#### THE DATA

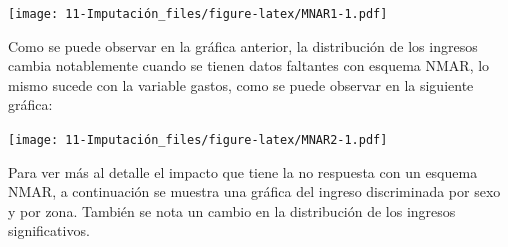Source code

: \documentclass[
  12pt,
]{book}
\newenvironment{Shaded}{\begin{snugshade}}{\end{snugshade}}
\newcommand{\AttributeTok}[1]{\textcolor[rgb]{0.77,0.63,0.00}{#1}}
\newcommand{\FloatTok}[1]{\textcolor[rgb]{0.00,0.00,0.81}{#1}}
\newcommand{\FunctionTok}[1]{\textcolor[rgb]{0.00,0.00,0.00}{#1}}
\newcommand{\NormalTok}[1]{#1}
\newcommand{\OtherTok}[1]{\textcolor[rgb]{0.56,0.35,0.01}{#1}}
\newcommand{\SpecialCharTok}[1]{\textcolor[rgb]{0.00,0.00,0.00}{#1}}
\newcommand{\StringTok}[1]{\textcolor[rgb]{0.31,0.60,0.02}{#1}}
\begin{document}
\texttt{[image: 11-Imputación\_files/figure-latex/MNAR1-1.pdf]}

Como se puede observar en la gráfica anterior, la distribución de los ingresos cambia notablemente cuando se tienen datos faltantes con esquema NMAR, lo mismo sucede con la variable gastos, como se puede observar en la siguiente gráfica:

\begin{Shaded}
\end{Shaded}

\texttt{[image: 11-Imputación\_files/figure-latex/MNAR2-1.pdf]}

Para ver más al detalle el impacto que tiene la no respuesta con un esquema NMAR, a continuación se muestra una gráfica del ingreso discriminada por sexo y por zona. También se nota un cambio en la distribución de los ingresos significativos.

\begin{Shaded}
\end{Shaded}
\end{document}
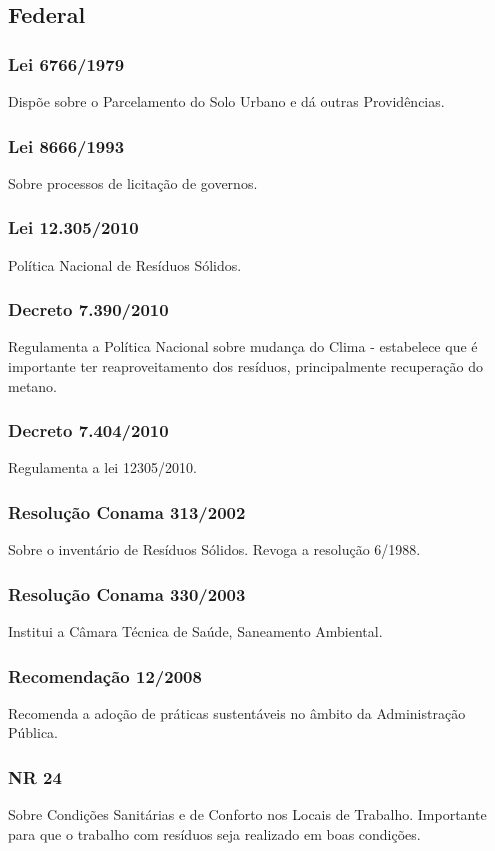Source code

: \begin{subapend}
	\subsection{Federal}
	\begin{subsubapend}
		\item \subsubsection{Lei 6766/1979}
		Dispõe sobre o Parcelamento do Solo Urbano e dá outras Providências.
		\subsubsection{Lei 8666/1993}
		Sobre processos de licitação de governos.
		\subsubsection{Lei 12.305/2010}
		Política Nacional de Resíduos Sólidos.
		\subsubsection{Decreto 7.390/2010}
		Regulamenta a Política Nacional sobre mudança do Clima - estabelece que é importante ter reaproveitamento dos resíduos, principalmente recuperação do metano.
		\subsubsection{Decreto 7.404/2010}
		Regulamenta a lei 12305/2010.
		\subsubsection{Resolução Conama 313/2002}
		Sobre o inventário de Resíduos Sólidos. Revoga a resolução 6/1988.
		\subsubsection{Resolução Conama 330/2003}
		Institui a Câmara Técnica de Saúde, Saneamento Ambiental.
		\subsubsection{Recomendação 12/2008}
		Recomenda a adoção de práticas sustentáveis no âmbito da Administração Pública.
		\subsubsection{NR 24}
		Sobre Condições Sanitárias e de Conforto nos Locais de Trabalho. Importante para que o trabalho com resíduos seja realizado em boas condições.

\end{subsubapend}
\end{subapend}
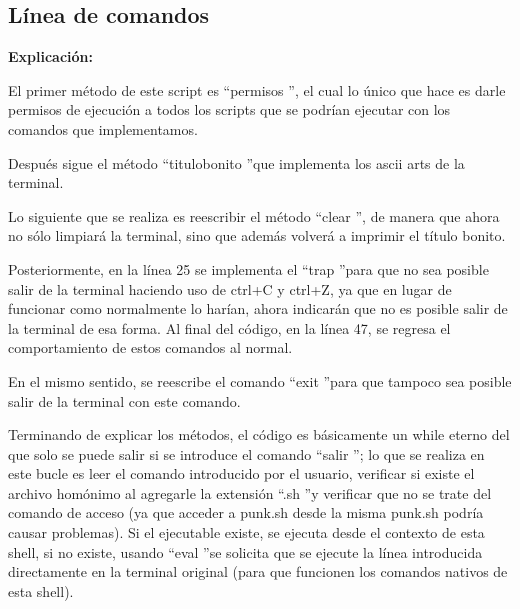 \documentclass[letter,12pt]{article} %
\begin{document}
\subsection{Línea de comandos}
\textbf{Explicación:} \par
El primer método de este script es \textquotedblleft permisos \textquotedblright, el cual lo único que hace es darle permisos de ejecución a todos los scripts que se podrían ejecutar con los comandos que implementamos.\\
\vspace{\baselineskip}

Después sigue el método \textquotedblleft titulobonito \textquotedblright que implementa los ascii arts de la terminal.\\
\vspace{\baselineskip}

Lo siguiente que se realiza es reescribir el método \textquotedblleft clear \textquotedblright, de manera que ahora no sólo limpiará la terminal, sino que además volverá a imprimir el título bonito.\\
\vspace{\baselineskip}

Posteriormente, en la línea 25 se implementa el \textquotedblleft trap \textquotedblright para que no sea posible salir de la terminal haciendo uso de ctrl+C y ctrl+Z, ya que en lugar de funcionar como normalmente lo harían, ahora indicarán que no es posible salir de la terminal de esa forma. Al final del código, en la línea 47, se regresa el comportamiento de estos comandos al normal.\\
\vspace{\baselineskip}

En el mismo sentido, se reescribe el comando \textquotedblleft exit \textquotedblright para que tampoco sea posible salir de la terminal con este comando.\\
\vspace{\baselineskip}

Terminando de explicar los métodos, el código es básicamente un while eterno del que solo se puede salir si se introduce el comando \textquotedblleft salir \textquotedblright; lo que se realiza en este bucle es leer el comando introducido por el usuario, verificar si existe el archivo homónimo al agregarle la extensión \textquotedblleft .sh \textquotedblright y verificar que no se trate del comando de acceso (ya que acceder a punk.sh desde la misma punk.sh podría causar problemas). Si el ejecutable existe, se ejecuta desde el contexto de esta shell, si no existe, usando \textquotedblleft eval \textquotedblright se solicita que se ejecute la línea introducida directamente en la terminal original (para que funcionen los comandos nativos de esta shell).\\
\vspace{\baselineskip}
\end{document}
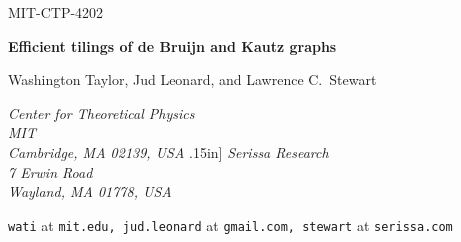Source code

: \documentclass[12pt]{article}
\begin{document}
\pagestyle{plain}
\setcounter{page}{1}

\baselineskip16pt

\begin{titlepage}

\begin{flushright}
MIT-CTP-4202
\end{flushright}
\vspace{8 mm}

\begin{center}

{\Large \bf Efficient tilings of de Bruijn and Kautz graphs\\}
\vspace{3mm}

\end{center}

\vspace{7 mm}


\begin{center}

Washington Taylor, Jud Leonard, 
and Lawrence C.\ Stewart

\vspace{3mm}
{\small \sl Center for Theoretical Physics\\
MIT\\
Cambridge, MA 02139, USA} \0.15in]
{\small \sl 
Serissa Research\\
7 Erwin Road\\
Wayland, MA 01778, USA}\\

\vspace{3mm}

{\small \tt wati} at {\tt mit.edu, jud.leonard} at {\tt gmail.com, stewart} at {\tt serissa.com} \\

\end{center}

\vspace{8 mm}


\end{titlepage}
\end{document}
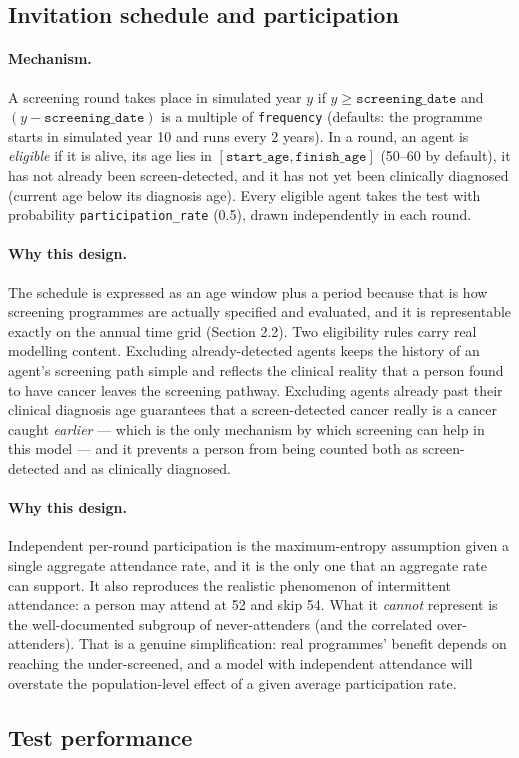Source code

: \documentclass[12pt,a4paper]{article}
\newcommand{\id}[1]{\texttt{#1}}
\newcommand{\mech}[1]{\paragraph{Mechanism.} #1}
\newcommand{\why}[1]{\paragraph{Why this design.} #1}
\begin{document}
\subsection{Invitation schedule and participation}

\mech{A screening round takes place in simulated year $y$ if $y \ge \id{screening\_date}$ and
$(y - \id{screening\_date})$ is a multiple of \id{frequency} (defaults: the programme starts in simulated
year 10 and runs every 2 years). In a round, an agent is \emph{eligible} if it is alive, its age lies in
$[\id{start\_age}, \id{finish\_age}]$ (50--60 by default), it has not already been screen-detected, and it
has not yet been clinically diagnosed (current age below its diagnosis age). Every eligible agent takes the
test with probability \id{participation\_rate} (0.5), drawn independently in each round.}

\why{The schedule is expressed as an age window plus a period because that is how screening programmes are
actually specified and evaluated, and it is representable exactly on the annual time grid
(Section 2.2). Two eligibility rules carry real modelling content. Excluding already-detected agents keeps
the history of an agent's screening path simple and reflects the clinical reality that a person found to
have cancer leaves the screening pathway. Excluding agents already past their clinical diagnosis age
guarantees that a screen-detected cancer really is a cancer caught \emph{earlier} --- which is the only
mechanism by which screening can help in this model --- and it prevents a person from being counted both as
screen-detected and as clinically diagnosed.}

\why{Independent per-round participation is the maximum-entropy assumption given a single aggregate
attendance rate, and it is the only one that an aggregate rate can support. It also reproduces the
realistic phenomenon of intermittent attendance: a person may attend at 52 and skip 54. What it
\emph{cannot} represent is the well-documented subgroup of never-attenders (and the correlated
over-attenders). That is a genuine simplification: real programmes' benefit depends on reaching the
under-screened, and a model with independent attendance will overstate the population-level effect of a
given average participation rate.}

\subsection{Test performance}
\end{document}
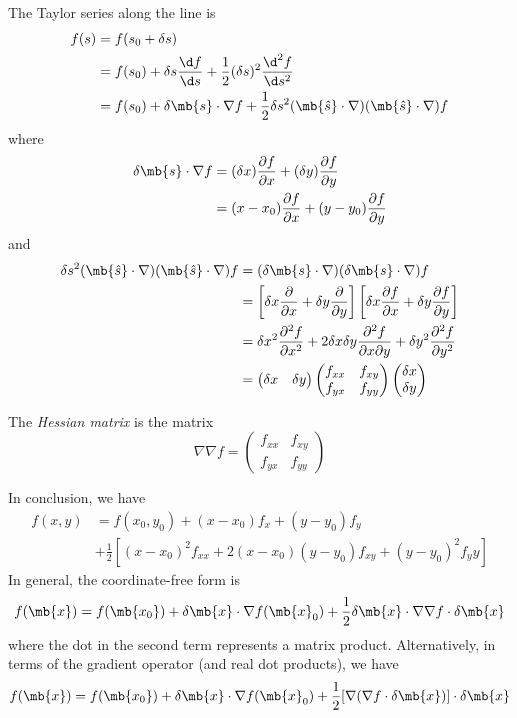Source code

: \documentclass[a4paper]{article}
\begin{document}
The Taylor series along the line is
\begin{align*}
  f(s) &= f(s_0 + \delta s)\\
  &=f(s_0) + \delta s\frac{\d f}{\d s} + \frac{1}{2}(\delta s)^2\frac{\d ^2 f}{\d s^2}\\
  &= f(s_0) + \delta \mb{s} \cdot \nabla f + \frac{1}{2}\delta s^2 (\mb{\hat{s}}\cdot \nabla)(\mb{\hat{s}}\cdot \nabla)f
\end{align*}
where 
\begin{align*}
  \delta \mb{s}\cdot \nabla f &= (\delta x)\frac{\partial f}{\partial x} + (\delta y)\frac{\partial f}{\partial y}\\
  &= (x - x_0)\frac{\partial f}{\partial x} + (y - y_0)\frac{\partial f}{\partial y}
\end{align*}
and
\begin{align*}
  \delta s^2 (\mb{\hat{s}}\cdot \nabla)(\mb{\hat{s}}\cdot \nabla)f &= (\delta \mb{s}\cdot \nabla)(\delta \mb{s}\cdot \nabla) f\\
  &= \left[\delta x\frac{\partial }{\partial x} + \delta y\frac{\partial}{\partial y}\right]\left[\delta x\frac{\partial f}{\partial x} + \delta y\frac{\partial f}{\partial y}\right]\\
  &= \delta x^2 \frac{\partial^2 f}{\partial x^2} + 2\delta x\delta y\frac{\partial^2 f}{\partial x\partial y} + \delta y^2 \frac{\partial^2 f}{\partial y^2}\\
&= 
  \begin{pmatrix}
    \delta x& \delta y
  \end{pmatrix}
  \begin{pmatrix}
    f_{xx}&f_{xy}\\
    f_{yx}&f_{yy}
  \end{pmatrix}
  \begin{pmatrix}
    \delta x\\\delta y
  \end{pmatrix}
\end{align*}
\begin{defi}
  The \emph{Hessian matrix} is the matrix
\[
\nabla \nabla f =
\begin{pmatrix}
  f_{xx}&f_{xy}\\
  f_{yx}&f_{yy}
\end{pmatrix}
\]
\end{defi}

In conclusion, we have
\begin{align*}
  f(x, y) &= f(x_0, y_0) + (x - x_0)f_x + (y - y_0)f_y \\
  &+ \frac{1}{2}[(x - x_0)^2 f_{xx} + 2(x - x_0)(y - y_0)f_{xy} + (y - y_0)^2 f_yy]
\end{align*}
In general, the coordinate-free form is
\[
f(\mb{x}) = f(\mb{x_0}) + \delta \mb{x}\cdot\nabla f(\mb{x}_0) + \frac{1}{2}\delta \mb{x}\cdot \nabla \nabla f\cdot \delta \mb{x}
\]
where the dot in the second term represents a matrix product. Alternatively, in terms of the gradient operator (and real dot products), we have
\[
f(\mb{x}) = f(\mb{x_0}) + \delta \mb{x}\cdot \nabla f(\mb{x}_0) + \frac{1}{2}[\nabla (\nabla f\cdot \delta \mb{x})]\cdot \delta\mb{x}
\]
\end{document}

########

▶ EXERCISE OBJECTIVE
As the answer, set down only the lines from the data above between the one holding "(and the correlated" and the one holding "under-screened, and a", inclusive, exactly as they read.

▶ EXERCISE SOLUTION
\emph{cannot} represent is the well-documented subgroup of never-attenders (and the correlated
over-attenders). That is a genuine simplification: real programmes' benefit depends on reaching the
under-screened, and a model with independent attendance will overstate the population-level effect of a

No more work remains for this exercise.